Let’s be clear and blunt: presidential orders have never, and will never, have any legal authority over our duly elected state legislature. And, it is the Declaration of Independence, not the U.S. Constitution, that contains the words “All men [not persons] are created equal.” Just as those hypocritical words written by Thomas Jefferson–an enslaver who repeatedly raped one of his teenaged captives–referred only to White property-owning men, the anti-DEI stance is equally hypocritical when you examine the qualifications of Trump’s meritless cabinet picks who all have one sure thing in common, their immense wealth.
Real equality requires repairing past harms with the goal of getting everyone to the same starting line to enjoy the opportunity to fairly compete in this present race of life–something SB3 sabotages by banning targeted help for undervalued, underestimated, and marginalized persons and the communities in which they live. When Sen. Sullivan invokes Trump and Jefferson as his inspiration, he reveals willful stupidity about America’s unfinished journey toward the true equity required for us all to create, and to live and thrive together within, the Beloved Community that Rev. Dr. Martin Luther King, Jr. envisioned before he was killed for speaking about the economic injustices that poor Americans face.
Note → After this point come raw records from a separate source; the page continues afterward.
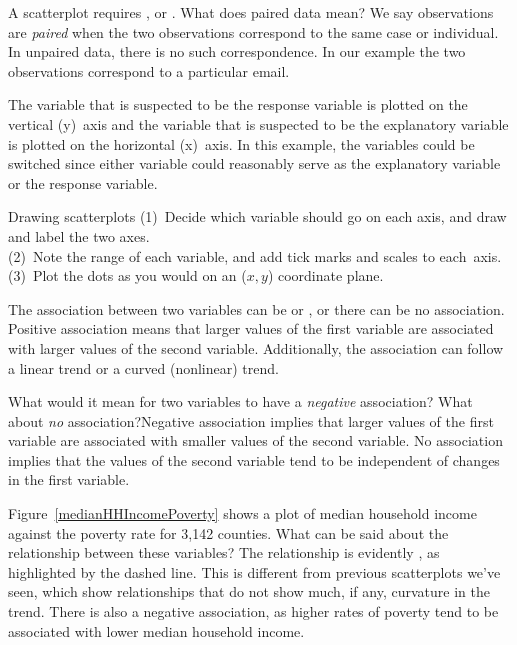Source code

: \begin{examplewrap}
\begin{nexample}{A scatterplot requires , or . What does paired data mean?}
We say observations are \emph{paired} when the two observations correspond to the same case or individual. In unpaired data, there is no such correspondence. In our example the two observations correspond to a particular email.
\end{nexample}
\end{examplewrap}

The variable that is suspected to be the response variable is plotted on the vertical (y)~axis and the variable that is suspected to be the explanatory variable is plotted on the horizontal (x)~axis. In this example, the variables could be switched since either variable could reasonably serve as the explanatory variable or the response variable.

\begin{onebox}{Drawing scatterplots}
(1)~Decide which variable should go on each axis, and draw and label the two axes. \\
(2)~Note the range of each variable, and add tick marks and scales to each~axis. \\
(3)~Plot the dots as you would on an ($x, y$) coordinate plane.\end{onebox}

The association between two variables can be  or , or there can be no association. Positive association means that larger values of the first variable are associated with larger values of the second variable. Additionally, the association can follow a linear trend or a curved (nonlinear) trend.

\D{\newpage}

\begin{examplewrap}
\begin{nexample}
{What would it mean for two variables to have a \emph{negative} association? What about \emph{no} association?}Negative association implies that larger values of the first variable are associated with smaller values of the second variable. No association implies that the values of the second variable tend to be independent of changes in the first variable.
\end{nexample}
\end{examplewrap}

\begin{examplewrap}
\begin{nexample}{Figure~\ref{medianHHIncomePoverty}
    shows a plot of median household income
    against the poverty rate for 3,142 counties.
    What can be said about the relationship between
    these variables?}
  The relationship is evidently ,
  as highlighted by the dashed line.
  This is different from previous scatterplots we've seen,
  which show relationships that do not show much, if any,
  curvature in the trend.  There is also a negative association, as higher rates of poverty tend to be associated with lower median household income.
\end{nexample}
\end{examplewrap}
Look at the chaos Trump’s executive orders have already caused: My alma mater, the U.S. Air Force Academy, last week banned the mentioning of, and teaching about, the Tuskegee Airmen, who, in their time, were labelled DEI pilots that had to struggle for the mere privilege of fighting in World War Two. And had they not gained the opportunity to go out and demonstrate their awesome merit while destroying the Nazis, America would not have won, and we would be living an alternative history right now. In 1990, I was a freshman cadet, who was only the third Black Arkansan to attend the Air Force Academy. Then, I helped launch the years-long battle for the inclusion of the Tuskegee Airmen story at the Academy. Now, three decades later, this important story has been excluded from required cadet knowledge, with a swiftness never before seen in any military administrative procedure than I have ever witnessed. And Sen. Sullivan cheers?
Now, SB3 threatens similar erasures here in Arkansas: (1) The Mosaic Templars Cultural Center could be targeted for “preferential treatment”; (2) Arkansas MLK Commission might face charges for hosting a college fair for Black youth at Philander Smith College, an HBCU; (3) the Minority Health Commission could collapse while addressing Arkansas’ racial health gaps; and (4) the University of Arkansas at Pine Bluff just might, yet again, have its budget significantly cut by the legislature in retaliation for just being an HBCU.
Sen. Sullivan, and the supporters of SB3, call this “equality” and “merit.” I call it legislative violence. My granduncle, Lonnie Dixon, suffered a legal lynching on his 17th birthday during the time of 1927 flood crisis. Similarly, John Carter was also hanged, and his dead body was burned at the intersection of 9th and Broadway in downtown Little Rock, as hundreds of rabid White citizens paraded the streets in celebration, forcing all of the Black residents to flee the city. Now legislators are flooding our state with public policy initiatives denying that systemic racism and structural oppression ever existed.
As a former public school social studies educator and a current public historian, I warn: SB3 won’t create fairness. It whitewashes history while protecting the very systems that kept my ancestors–and the Tuskegee Airmen–fighting just to be seen as equal humans. True equality needs equity’s scalpel, not SB3’s sledgehammer. Kill this bill before it buries Arkansas’ progress in the Delta’s muddy waters.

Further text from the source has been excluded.